[Plain-text document sources]
+ + + +
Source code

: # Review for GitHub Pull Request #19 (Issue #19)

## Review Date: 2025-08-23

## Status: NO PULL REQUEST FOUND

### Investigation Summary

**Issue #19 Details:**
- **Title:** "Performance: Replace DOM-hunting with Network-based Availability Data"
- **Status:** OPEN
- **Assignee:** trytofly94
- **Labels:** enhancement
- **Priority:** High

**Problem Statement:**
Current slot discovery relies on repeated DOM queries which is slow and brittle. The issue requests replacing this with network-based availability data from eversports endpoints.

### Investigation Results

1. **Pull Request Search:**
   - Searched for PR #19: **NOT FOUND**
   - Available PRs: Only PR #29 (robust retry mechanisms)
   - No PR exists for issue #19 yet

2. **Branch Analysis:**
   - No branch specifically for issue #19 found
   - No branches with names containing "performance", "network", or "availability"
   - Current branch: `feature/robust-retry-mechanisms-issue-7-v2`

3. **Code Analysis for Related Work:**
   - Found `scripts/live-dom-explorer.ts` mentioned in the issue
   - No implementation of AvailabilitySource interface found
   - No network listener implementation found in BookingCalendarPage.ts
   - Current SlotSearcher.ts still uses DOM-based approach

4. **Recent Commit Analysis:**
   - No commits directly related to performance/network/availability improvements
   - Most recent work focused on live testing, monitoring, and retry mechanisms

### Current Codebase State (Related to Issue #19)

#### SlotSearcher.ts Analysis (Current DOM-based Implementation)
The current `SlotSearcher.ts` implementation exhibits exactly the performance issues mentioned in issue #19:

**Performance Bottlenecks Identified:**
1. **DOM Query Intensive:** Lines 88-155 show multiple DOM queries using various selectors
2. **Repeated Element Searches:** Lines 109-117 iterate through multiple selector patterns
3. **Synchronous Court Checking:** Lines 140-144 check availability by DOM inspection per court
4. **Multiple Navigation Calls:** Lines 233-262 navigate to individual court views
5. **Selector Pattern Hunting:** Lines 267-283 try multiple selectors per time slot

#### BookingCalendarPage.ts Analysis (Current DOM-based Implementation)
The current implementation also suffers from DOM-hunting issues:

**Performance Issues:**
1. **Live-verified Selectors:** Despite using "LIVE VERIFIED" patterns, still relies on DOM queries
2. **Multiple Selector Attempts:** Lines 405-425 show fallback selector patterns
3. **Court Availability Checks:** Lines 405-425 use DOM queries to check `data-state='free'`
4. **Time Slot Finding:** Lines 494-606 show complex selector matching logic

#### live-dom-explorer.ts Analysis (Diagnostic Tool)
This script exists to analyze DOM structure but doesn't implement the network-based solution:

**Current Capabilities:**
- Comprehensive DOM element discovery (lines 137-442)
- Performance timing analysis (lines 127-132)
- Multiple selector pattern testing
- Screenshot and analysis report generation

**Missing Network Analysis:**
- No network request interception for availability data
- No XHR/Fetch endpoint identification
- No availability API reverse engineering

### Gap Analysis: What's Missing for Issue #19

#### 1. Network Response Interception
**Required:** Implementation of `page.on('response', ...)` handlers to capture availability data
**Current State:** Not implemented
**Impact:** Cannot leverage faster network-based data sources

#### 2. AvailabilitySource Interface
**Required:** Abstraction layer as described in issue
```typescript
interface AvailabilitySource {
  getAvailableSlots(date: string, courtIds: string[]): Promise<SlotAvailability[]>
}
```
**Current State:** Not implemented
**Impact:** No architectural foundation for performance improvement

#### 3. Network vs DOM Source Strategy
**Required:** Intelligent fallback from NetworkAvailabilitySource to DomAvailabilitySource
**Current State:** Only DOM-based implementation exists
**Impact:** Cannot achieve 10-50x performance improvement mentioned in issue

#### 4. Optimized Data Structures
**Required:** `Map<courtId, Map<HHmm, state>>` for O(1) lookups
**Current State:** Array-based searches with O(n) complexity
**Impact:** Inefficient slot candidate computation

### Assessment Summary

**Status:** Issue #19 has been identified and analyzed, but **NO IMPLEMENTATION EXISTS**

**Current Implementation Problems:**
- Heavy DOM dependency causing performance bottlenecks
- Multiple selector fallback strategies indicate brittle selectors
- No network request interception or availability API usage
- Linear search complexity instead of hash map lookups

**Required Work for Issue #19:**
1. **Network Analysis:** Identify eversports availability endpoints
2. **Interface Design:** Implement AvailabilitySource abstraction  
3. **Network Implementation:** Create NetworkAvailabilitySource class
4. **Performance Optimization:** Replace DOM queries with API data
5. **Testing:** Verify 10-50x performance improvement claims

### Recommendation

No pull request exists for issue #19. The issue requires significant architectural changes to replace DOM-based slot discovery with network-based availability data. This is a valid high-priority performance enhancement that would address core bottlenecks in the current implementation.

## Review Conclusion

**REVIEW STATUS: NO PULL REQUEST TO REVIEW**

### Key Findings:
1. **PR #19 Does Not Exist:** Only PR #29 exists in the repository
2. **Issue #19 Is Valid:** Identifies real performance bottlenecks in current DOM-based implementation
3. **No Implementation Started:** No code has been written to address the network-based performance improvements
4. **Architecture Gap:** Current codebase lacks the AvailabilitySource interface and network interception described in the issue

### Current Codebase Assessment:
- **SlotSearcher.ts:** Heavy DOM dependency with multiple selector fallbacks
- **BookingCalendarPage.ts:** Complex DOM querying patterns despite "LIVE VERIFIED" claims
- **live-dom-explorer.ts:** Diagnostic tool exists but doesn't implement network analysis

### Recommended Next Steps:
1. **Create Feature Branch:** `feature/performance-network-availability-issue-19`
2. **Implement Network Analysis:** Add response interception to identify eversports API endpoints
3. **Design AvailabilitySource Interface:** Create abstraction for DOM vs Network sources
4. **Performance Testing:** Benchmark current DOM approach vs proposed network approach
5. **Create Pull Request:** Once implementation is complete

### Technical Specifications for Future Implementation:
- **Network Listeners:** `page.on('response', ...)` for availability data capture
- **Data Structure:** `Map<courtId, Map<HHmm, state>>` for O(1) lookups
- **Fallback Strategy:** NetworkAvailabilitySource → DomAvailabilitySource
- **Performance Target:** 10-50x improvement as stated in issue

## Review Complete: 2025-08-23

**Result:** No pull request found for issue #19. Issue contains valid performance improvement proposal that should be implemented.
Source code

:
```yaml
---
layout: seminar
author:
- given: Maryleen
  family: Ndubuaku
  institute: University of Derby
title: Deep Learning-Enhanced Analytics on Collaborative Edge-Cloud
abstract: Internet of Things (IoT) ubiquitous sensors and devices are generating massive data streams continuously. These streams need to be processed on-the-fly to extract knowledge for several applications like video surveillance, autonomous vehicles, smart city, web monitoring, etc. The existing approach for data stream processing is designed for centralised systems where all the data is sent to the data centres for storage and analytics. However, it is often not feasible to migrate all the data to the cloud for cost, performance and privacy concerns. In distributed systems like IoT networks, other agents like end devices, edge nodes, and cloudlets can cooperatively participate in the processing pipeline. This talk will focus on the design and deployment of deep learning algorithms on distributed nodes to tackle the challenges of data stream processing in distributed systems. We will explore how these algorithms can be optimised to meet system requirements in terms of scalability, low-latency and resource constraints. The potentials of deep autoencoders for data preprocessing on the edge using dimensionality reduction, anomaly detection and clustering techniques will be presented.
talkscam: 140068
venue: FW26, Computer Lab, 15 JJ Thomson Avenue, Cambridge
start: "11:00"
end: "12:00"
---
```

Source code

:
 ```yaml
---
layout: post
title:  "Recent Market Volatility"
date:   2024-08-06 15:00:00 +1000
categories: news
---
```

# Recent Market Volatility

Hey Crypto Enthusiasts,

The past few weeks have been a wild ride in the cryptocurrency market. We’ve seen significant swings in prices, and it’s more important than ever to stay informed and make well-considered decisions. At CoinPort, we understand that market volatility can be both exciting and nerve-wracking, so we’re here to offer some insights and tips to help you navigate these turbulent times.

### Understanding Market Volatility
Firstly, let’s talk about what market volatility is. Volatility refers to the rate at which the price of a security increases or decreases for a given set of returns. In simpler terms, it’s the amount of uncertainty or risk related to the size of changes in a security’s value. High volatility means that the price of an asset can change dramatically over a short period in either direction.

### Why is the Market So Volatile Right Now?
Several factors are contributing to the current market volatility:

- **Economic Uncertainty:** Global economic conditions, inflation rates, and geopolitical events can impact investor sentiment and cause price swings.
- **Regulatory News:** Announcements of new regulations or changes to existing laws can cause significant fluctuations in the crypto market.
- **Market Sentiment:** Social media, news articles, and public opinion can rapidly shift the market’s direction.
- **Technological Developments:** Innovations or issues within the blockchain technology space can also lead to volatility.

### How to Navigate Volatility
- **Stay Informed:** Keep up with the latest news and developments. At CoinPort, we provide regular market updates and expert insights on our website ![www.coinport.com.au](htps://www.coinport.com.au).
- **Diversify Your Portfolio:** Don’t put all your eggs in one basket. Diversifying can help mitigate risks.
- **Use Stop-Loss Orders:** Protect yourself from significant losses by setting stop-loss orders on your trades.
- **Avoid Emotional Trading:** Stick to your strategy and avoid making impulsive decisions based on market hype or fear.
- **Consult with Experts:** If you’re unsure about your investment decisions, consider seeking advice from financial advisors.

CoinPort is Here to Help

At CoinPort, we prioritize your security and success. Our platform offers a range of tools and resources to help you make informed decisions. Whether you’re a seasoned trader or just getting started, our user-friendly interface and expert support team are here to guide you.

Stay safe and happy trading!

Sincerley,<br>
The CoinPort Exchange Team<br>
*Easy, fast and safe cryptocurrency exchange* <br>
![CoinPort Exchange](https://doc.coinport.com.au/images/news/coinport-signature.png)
+ + + +
• [WHAT THE TASK REQUIRES]: The line above containing "#### 3. Network vs DOM Source Strategy", the line containing "- No network request interception or", and every line between them are to be transcribed exactly; no other line is wanted.

• [RESPONSE]:
#### 3. Network vs DOM Source Strategy
**Required:** Intelligent fallback from NetworkAvailabilitySource to DomAvailabilitySource
**Current State:** Only DOM-based implementation exists
**Impact:** Cannot achieve 10-50x performance improvement mentioned in issue

#### 4. Optimized Data Structures
**Required:** `Map<courtId, Map<HHmm, state>>` for O(1) lookups
**Current State:** Array-based searches with O(n) complexity
**Impact:** Inefficient slot candidate computation

### Assessment Summary

**Status:** Issue #19 has been identified and analyzed, but **NO IMPLEMENTATION EXISTS**

**Current Implementation Problems:**
- Heavy DOM dependency causing performance bottlenecks
- Multiple selector fallback strategies indicate brittle selectors
- No network request interception or availability API usage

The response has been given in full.